—Le peuple ...» murmura Crapart. Voulez-vous que je vous dise?...»

Le fils de l’ancien savetier s’interrompit. D’un regard circonspect, il explora la pièce, pourtant exiguë, et où ils étaient seuls. Chopette, malgré ses velléités combatives, n’avait pu suivre la causerie jusqu’au bout. Elle sommeillait, sa belle jeune tête renversée contre la peluche vieil or du divan.

—«... Le peuple,» reprit celui qui, à l’instant, revendiquait une humble origine, «il nous fera le quatre-vingt-neuf de l’alcoolisme et de la tuberculose. Le Tiers Etat se développait depuis mille ans quand il a établi son régime. Il apportait ce que vous avez dit tout à l’heure ... Vous avez même bien dit ça ... Comment donc?... Le génie, la science, le progrès, les inventions, les machines ... Qu’est-ce que nous apporteront les gaillards de la C. G. T. et de la grève générale? Quel sera leur droit de rénover l’ordre social?

—Le droit à la force,» dit Clément Fontès.

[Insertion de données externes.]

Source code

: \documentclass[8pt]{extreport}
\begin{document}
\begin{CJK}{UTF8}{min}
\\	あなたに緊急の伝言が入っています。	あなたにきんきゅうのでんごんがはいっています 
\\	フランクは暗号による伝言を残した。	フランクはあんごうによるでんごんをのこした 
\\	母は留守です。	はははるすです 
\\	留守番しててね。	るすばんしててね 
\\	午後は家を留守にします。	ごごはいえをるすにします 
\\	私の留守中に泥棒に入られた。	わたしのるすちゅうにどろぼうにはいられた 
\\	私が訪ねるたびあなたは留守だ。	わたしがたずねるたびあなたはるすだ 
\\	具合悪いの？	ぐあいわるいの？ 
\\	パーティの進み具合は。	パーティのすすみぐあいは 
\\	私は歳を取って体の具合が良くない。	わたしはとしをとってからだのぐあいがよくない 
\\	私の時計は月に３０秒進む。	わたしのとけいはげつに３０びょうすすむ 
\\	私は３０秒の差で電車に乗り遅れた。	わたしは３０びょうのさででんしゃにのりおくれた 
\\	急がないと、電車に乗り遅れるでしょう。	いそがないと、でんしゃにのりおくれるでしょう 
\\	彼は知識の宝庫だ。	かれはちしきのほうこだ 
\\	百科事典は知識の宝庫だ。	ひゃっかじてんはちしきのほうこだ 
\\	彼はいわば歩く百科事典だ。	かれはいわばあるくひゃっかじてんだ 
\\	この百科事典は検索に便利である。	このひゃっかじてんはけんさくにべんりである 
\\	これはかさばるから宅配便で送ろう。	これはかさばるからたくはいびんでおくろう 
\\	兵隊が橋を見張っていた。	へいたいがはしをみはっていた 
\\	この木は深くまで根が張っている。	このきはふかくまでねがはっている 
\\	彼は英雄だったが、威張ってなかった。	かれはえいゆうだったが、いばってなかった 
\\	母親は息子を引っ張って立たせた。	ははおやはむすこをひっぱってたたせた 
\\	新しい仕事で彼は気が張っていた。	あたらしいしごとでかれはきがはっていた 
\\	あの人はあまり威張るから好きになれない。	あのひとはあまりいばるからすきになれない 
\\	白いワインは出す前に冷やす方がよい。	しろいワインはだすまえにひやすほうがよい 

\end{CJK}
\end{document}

Il se leva là-dessus, d’une détente soudaine. Que dire après cela? Comment expliquer?... Cette beauté de la force ... il ne la voyait pas seulement comme sa brève réponse l’évoquait pour un Ferdinand Crapart: dans l’oppression, les coups, le sang. Certes, quand toute autre force manque, celle de la lutte hardie est encore la plus saine, la moins mensongère, la plus conforme aux exigences mystérieuses de la sélection. Mais le droit à cette force-là, le droit à la force du glaive, si la bourgeoisie n’osait y recourir, c’est que toutes les autres formes superbes de l’énergie défaillaient en elle. Force sur soi-même,—se passer du luxe, par quoi la caste jouisseuse devient l’esclave et l’ennemie de la caste laborieuse. Force de ne pas mentir, de ne pas leurrer le prolétaire pour lui extorquer un bulletin de vote, unique brebis du pauvre, convoitée, sollicitée, enlevée par celui qui veut être riche. Force du travail, force de la discipline, force de la hiérarchie, force des symboles,—contraintes et jougs, tout ce qui arrache rudement à l’être humain le maximum de son effort.

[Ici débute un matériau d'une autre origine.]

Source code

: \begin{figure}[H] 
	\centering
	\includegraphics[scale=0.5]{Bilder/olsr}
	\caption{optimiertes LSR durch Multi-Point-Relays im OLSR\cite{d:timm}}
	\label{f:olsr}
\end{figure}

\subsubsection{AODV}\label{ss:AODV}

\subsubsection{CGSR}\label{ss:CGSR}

«Le jeu de ces forces-là se rétablit toujours.» Telle était la pensée de Fontès. Essentielle condition de la vie sociale,—de toute vie: les énergies en mouvement. Le droit sacré d’être fort, d’agir en fort. Quand la décadence d’une société la rend lâche, timorée, l’incite aux complaisances peureuses, par lesquelles elle croit sauvegarder son bien-être, sa paix, c’est par une éruption de force brutale, violente, que l’édifice pourri croule, que l’air s’assainit, que les sèves neuves circulent ... Le règne inéluctable et magnifique de l’énergie recommence.

—«Ah! vous en avez jaboté,» bâilla Mlle Miroir. «Et on dit que les femmes sont bavardes! Non!... mais croyez-vous que toutes vos parlottes changeront le monde de l’épaisseur d’une queue de puce?

—Mademoiselle Chopette,» fit Clément, «vous venez de prononcer la parole la plus profonde ...

—C’était bien la peine d’en dire tant d’autres!» cria-t-elle avec son rire de nacre et de pourpre. «Quel coup de rasoir!... Toi qui parles de tes ouvriers, Ninand ... Voilà ce que j’appelle une soirée sabotée!»